Output each line of the data below exactly, omitting any image.
Content starts
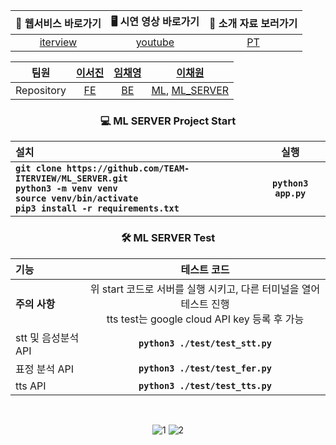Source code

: <div align="center">

| 💬 웹서비스 바로가기 | 🖥️ 시연 영상 바로가기 | 🎤 소개 자료 보러가기 |
|:------:|:---------:|:---------:|
| [iterview](https://iterview.vercel.app/) | [youtube](https://youtu.be/3xKd0lTfJvA) | [PT](https://github.com/TEAM-ITERVIEW/.github/blob/main/profile/PT.md) |

| 팀원 | [이서진](https://github.com/529539) | [임채영](https://github.com/cha2y0ung) | [이채원](https://github.com/gchaewon) |
|:------:|:------:|:---------:|:---------:|
| Repository | [FE](https://github.com/TEAM-ITERVIEW/CLIENT) | [BE](https://github.com/TEAM-ITERVIEW/SERVER) | [ML](https://github.com/TEAM-ITERVIEW/ML), [ML_SERVER](https://github.com/TEAM-ITERVIEW/ML_SERVER) |

### 💻 ML SERVER Project Start
| **설치** | **실행** |
| :--- | :---: |
| **`git clone https://github.com/TEAM-ITERVIEW/ML_SERVER.git`** <br/> **`python3 -m venv venv`** <br/> **`source venv/bin/activate`** <br/> **`pip3 install -r requirements.txt`** | **`python3 app.py`** |

### 🛠️ ML SERVER Test
| 기능 | 테스트 코드 | 
| :--- | :---: |
| **주의 사항** | 위 start 코드로 서버를 실행 시키고, 다른 터미널을 열어 테스트 진행 <br/> tts test는 google cloud API key 등록 후 가능 |
| stt 및 음성분석 API |**`python3 ./test/test_stt.py`**|
| 표정 분석 API | **`python3 ./test/test_fer.py`**|
| tts API | **`python3 ./test/test_tts.py`**|

<br/>

![1](https://github.com/TEAM-ITERVIEW/.github/assets/102040717/a1b8b991-2f5c-4bfd-968c-2fbc38f65a9d)
![2](https://github.com/TEAM-ITERVIEW/.github/assets/102040717/2cdf9256-6dd0-4340-93e4-7a6e88bf4a70)

</div>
Content ends
_Exercise answer:_
Source code

: <div align="center">

| 💬 웹서비스 바로가기 | 🖥️ 시연 영상 바로가기 | 🎤 소개 자료 보러가기 |
|:------:|:---------:|:---------:|
| [iterview](https://iterview.vercel.app/) | [youtube](https://youtu.be/3xKd0lTfJvA) | [PT](https://github.com/TEAM-ITERVIEW/.github/blob/main/profile/PT.md) |

| 팀원 | [이서진](https://github.com/529539) | [임채영](https://github.com/cha2y0ung) | [이채원](https://github.com/gchaewon) |
|:------:|:------:|:---------:|:---------:|
| Repository | [FE](https://github.com/TEAM-ITERVIEW/CLIENT) | [BE](https://github.com/TEAM-ITERVIEW/SERVER) | [ML](https://github.com/TEAM-ITERVIEW/ML), [ML_SERVER](https://github.com/TEAM-ITERVIEW/ML_SERVER) |

### 💻 ML SERVER Project Start
| **설치** | **실행** |
| :--- | :---: |
| **`git clone https://github.com/TEAM-ITERVIEW/ML_SERVER.git`** <br/> **`python3 -m venv venv`** <br/> **`source venv/bin/activate`** <br/> **`pip3 install -r requirements.txt`** | **`python3 app.py`** |

### 🛠️ ML SERVER Test
| 기능 | 테스트 코드 | 
| :--- | :---: |
| **주의 사항** | 위 start 코드로 서버를 실행 시키고, 다른 터미널을 열어 테스트 진행 <br/> tts test는 google cloud API key 등록 후 가능 |
| stt 및 음성분석 API |**`python3 ./test/test_stt.py`**|
| 표정 분석 API | **`python3 ./test/test_fer.py`**|
| tts API | **`python3 ./test/test_tts.py`**|

<br/>

![1](https://github.com/TEAM-ITERVIEW/.github/assets/102040717/a1b8b991-2f5c-4bfd-968c-2fbc38f65a9d)
![2](https://github.com/TEAM-ITERVIEW/.github/assets/102040717/2cdf9256-6dd0-4340-93e4-7a6e88bf4a70)

</div>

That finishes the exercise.